Was MCAS necessary at all?
Yet one haunting question still hangs over this tragic saga.
In completing its evaluation of the 737 Max for returning to service in Europe, Patrick Ky, Executive Director of the European Union Aviation Safety Agency (EASA) settled a central question that had hung over the Max development. The inclusion of the larger Leap engines did not impact the overall stability of the 737 Max.
“We also pushed the aircraft to its limits during flight tests, assessed the behavior of the aircraft in failure scenarios, and could confirm that the aircraft is stable and has no tendency to pitch-up even without the MCAS,” said Ky.
In TAC’s interviews with pilots, engineers and U.S. officials, much of the engineering consideration around the Max’s handling centered on the observed data during flight testing, rather than pilot impressions of actual differences in aircraft handling compared to the 737 NG.
FAA Administrator Steve Dickson at a February 2020 media briefing that the regulator had “gone back and looked at the airplane with the stall characteristics with and without the current MCAS system. And the stall characteristics are acceptable in either case.“
Those who have flown the Max in engineering tests tell TAC that much of the differences in handling qualities with MCAS present and not are marginally perceptible “once you know what to look for” and produces a “slightly softer feel” in the aircraft’s control for stall recovery.
Dickson had flown the Boeing 757 and 767 for Delta Air Lines, two airplanes that were designed together under a common pilot type rating. One is known by pilots as an overpowered hot rod, the other as a whale. While connected under the same rating for pilots, the two airplanes — one a single-aisle and the other a small twin-aisle — have different stall characteristics.
The Air Current asked Dickson on the sidelines of the Singapore Air Show in February 2020 that if the agency was on board with two different aircraft handling styles under the same pilot rating — as for 767 and 757 — why didn’t Boeing seek a waiver from the FAA 2An FAA spokesman commented: “Whenever a manufacturer presents the FAA with an application for design approval, we thoroughly review it to make sure it is safe and complies with all applicable regulations.” for pilots flying the 737 NG and 737 Max — two aircraft with slightly different handling?
“I don’t think we’ll ever know,” said Dickson. “The applicant brings forward a proposal, we evaluate the proposal. I’ve asked the same question myself.”
Following publication, an FAA spokesman on January 11 provided the additional statement regarding Administrator Dickson’s comments around Boeing’s selected path for meeting Federal Aviation Regulations for the original implementation of MCAS on the 737 Max. The Air Current sought and received comment from the FAA in advance of publication and that is reflected in the story above. We provide the latest response in full:
Any questions the Administrator raised about MCAS were in the nature of understanding the genesis of its addition to the flight control system and not a judgment on whether it was needed. That call has been, and always will be, left to the flight test pilots and engineers who are trained and qualified to make such determinations.

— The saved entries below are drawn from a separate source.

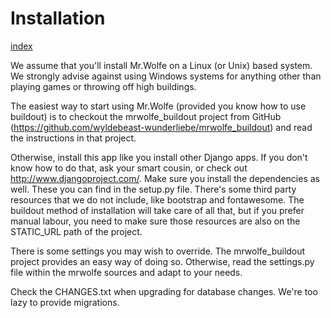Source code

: Installation
============

[index](/intro.md)

We assume that you'll install Mr.Wolfe on a Linux (or Unix) based
system. We strongly advise against using Windows systems for anything
other than playing games or throwing off high buildings.

The easiest way to start using Mr.Wolfe (provided you know how to use
buildout) is to checkout the mrwolfe_buildout project from GitHub
(https://github.com/wyldebeast-wunderliebe/mrwolfe_buildout) and read
the instructions in that project.

Otherwise, install this app like you install other Django apps. If you
don't know how to do that, ask your smart cousin, or check out
http://www.djangoproject.com/. Make sure you install the dependencies
as well. These you can find in the setup.py file. There's some third
party resources that we do not include, like bootstrap and
fontawesome. The buildout method of installation will take care of all
that, but if you prefer manual labour, you need to make sure those
resources are also on the STATIC_URL path of the project.

There is some settings you may wish to override. The mrwolfe_buildout
project provides an easy way of doing so. Otherwise, read the
settings.py file within the mrwolfe sources and adapt to your needs.

Check the CHANGES.txt when upgrading for database changes. We're too
lazy to provide migrations.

The fact of the matter is that the FAA — and the other authorities — determined during a 20-month review that MCAS was a necessary part of the flight control system. We all reviewed and approved the changes to the system as part of the recent certification.
This is directly addressed in the 100-plus page report that was filed with the Airworthiness Directive. We made it clear that the aircraft would not have been compliant with the stick force and G requirements and higher angle-of-attack without MCAS or some other type of mechanism. The FAA does not tell applicants how to design planes, so the choice to develop MCAS was an engineering decision on the part of Boeing. The FAA’s role is to evaluate and approve proposed designs against the regulatory requirements.